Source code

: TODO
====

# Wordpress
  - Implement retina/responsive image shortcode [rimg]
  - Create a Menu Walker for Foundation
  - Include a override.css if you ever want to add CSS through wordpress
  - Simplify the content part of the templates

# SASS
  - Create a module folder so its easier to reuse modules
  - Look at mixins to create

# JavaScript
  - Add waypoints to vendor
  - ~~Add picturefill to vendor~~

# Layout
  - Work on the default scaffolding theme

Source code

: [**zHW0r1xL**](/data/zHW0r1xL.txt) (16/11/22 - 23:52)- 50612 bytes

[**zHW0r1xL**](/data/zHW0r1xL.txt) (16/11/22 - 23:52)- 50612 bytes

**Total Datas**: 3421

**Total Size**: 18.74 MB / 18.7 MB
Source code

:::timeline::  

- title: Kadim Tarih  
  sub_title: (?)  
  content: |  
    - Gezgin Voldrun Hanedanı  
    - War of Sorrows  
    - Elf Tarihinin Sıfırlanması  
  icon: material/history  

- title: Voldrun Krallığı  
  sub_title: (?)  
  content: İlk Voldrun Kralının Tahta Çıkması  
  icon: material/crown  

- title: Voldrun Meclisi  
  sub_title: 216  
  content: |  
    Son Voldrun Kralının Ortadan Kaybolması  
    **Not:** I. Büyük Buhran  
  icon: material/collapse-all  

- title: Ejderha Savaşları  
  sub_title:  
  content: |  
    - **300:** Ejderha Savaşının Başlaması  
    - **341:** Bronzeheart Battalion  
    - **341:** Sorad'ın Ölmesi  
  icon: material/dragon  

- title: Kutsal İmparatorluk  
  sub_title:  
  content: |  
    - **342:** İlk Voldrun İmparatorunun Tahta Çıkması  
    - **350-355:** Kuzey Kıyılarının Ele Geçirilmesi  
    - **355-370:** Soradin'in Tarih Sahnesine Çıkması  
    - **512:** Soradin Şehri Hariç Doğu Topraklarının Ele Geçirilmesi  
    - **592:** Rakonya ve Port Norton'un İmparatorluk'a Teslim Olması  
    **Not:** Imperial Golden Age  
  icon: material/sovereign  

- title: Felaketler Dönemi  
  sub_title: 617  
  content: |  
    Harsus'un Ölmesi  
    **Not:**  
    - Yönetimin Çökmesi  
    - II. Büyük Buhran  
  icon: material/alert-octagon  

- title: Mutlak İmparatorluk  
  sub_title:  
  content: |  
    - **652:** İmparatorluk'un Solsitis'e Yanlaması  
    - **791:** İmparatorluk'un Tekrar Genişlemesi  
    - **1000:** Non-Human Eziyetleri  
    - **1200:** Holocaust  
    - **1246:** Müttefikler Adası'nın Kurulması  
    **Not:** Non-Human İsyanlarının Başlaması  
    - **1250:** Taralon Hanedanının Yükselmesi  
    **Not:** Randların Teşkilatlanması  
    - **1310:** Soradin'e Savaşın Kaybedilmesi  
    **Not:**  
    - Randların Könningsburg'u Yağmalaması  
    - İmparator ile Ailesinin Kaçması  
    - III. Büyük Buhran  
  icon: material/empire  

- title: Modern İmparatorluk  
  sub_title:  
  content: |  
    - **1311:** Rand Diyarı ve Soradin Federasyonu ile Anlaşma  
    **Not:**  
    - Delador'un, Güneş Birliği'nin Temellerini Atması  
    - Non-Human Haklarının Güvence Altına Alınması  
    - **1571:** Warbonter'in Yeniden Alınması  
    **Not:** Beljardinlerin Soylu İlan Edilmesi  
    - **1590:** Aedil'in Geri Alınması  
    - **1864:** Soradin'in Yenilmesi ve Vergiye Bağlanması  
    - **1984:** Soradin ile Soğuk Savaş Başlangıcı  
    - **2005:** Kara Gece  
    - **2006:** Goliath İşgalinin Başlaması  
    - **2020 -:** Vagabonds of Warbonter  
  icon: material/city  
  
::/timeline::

Work task :: Look above for the line with "sub_title: 216" and the line with "- **1571:** Warbonter'in". Write out those two lines and all the lines between them, exactly, and no others.

Exercise result ::
  sub_title: 216  
  content: |  
    Son Voldrun Kralının Ortadan Kaybolması  
    **Not:** I. Büyük Buhran  
  icon: material/collapse-all  

- title: Ejderha Savaşları  
  sub_title:  
  content: |  
    - **300:** Ejderha Savaşının Başlaması  
    - **341:** Bronzeheart Battalion  
    - **341:** Sorad'ın Ölmesi  
  icon: material/dragon  

- title: Kutsal İmparatorluk  
  sub_title:  
  content: |  
    - **342:** İlk Voldrun İmparatorunun Tahta Çıkması  
    - **350-355:** Kuzey Kıyılarının Ele Geçirilmesi  
    - **355-370:** Soradin'in Tarih Sahnesine Çıkması  
    - **512:** Soradin Şehri Hariç Doğu Topraklarının Ele Geçirilmesi  
    - **592:** Rakonya ve Port Norton'un İmparatorluk'a Teslim Olması  
    **Not:** Imperial Golden Age  
  icon: material/sovereign  

- title: Felaketler Dönemi  
  sub_title: 617  
  content: |  
    Harsus'un Ölmesi  
    **Not:**  
    - Yönetimin Çökmesi  
    - II. Büyük Buhran  
  icon: material/alert-octagon  

- title: Mutlak İmparatorluk  
  sub_title:  
  content: |  
    - **652:** İmparatorluk'un Solsitis'e Yanlaması  
    - **791:** İmparatorluk'un Tekrar Genişlemesi  
    - **1000:** Non-Human Eziyetleri  
    - **1200:** Holocaust  
    - **1246:** Müttefikler Adası'nın Kurulması  
    **Not:** Non-Human İsyanlarının Başlaması  
    - **1250:** Taralon Hanedanının Yükselmesi  
    **Not:** Randların Teşkilatlanması  
    - **1310:** Soradin'e Savaşın Kaybedilmesi  
    **Not:**  
    - Randların Könningsburg'u Yağmalaması  
    - İmparator ile Ailesinin Kaçması  
    - III. Büyük Buhran  
  icon: material/empire  

- title: Modern İmparatorluk  
  sub_title:  
  content: |  
    - **1311:** Rand Diyarı ve Soradin Federasyonu ile Anlaşma  
    **Not:**  
    - Delador'un, Güneş Birliği'nin Temellerini Atması  
    - Non-Human Haklarının Güvence Altına Alınması  
    - **1571:** Warbonter'in Yeniden Alınması  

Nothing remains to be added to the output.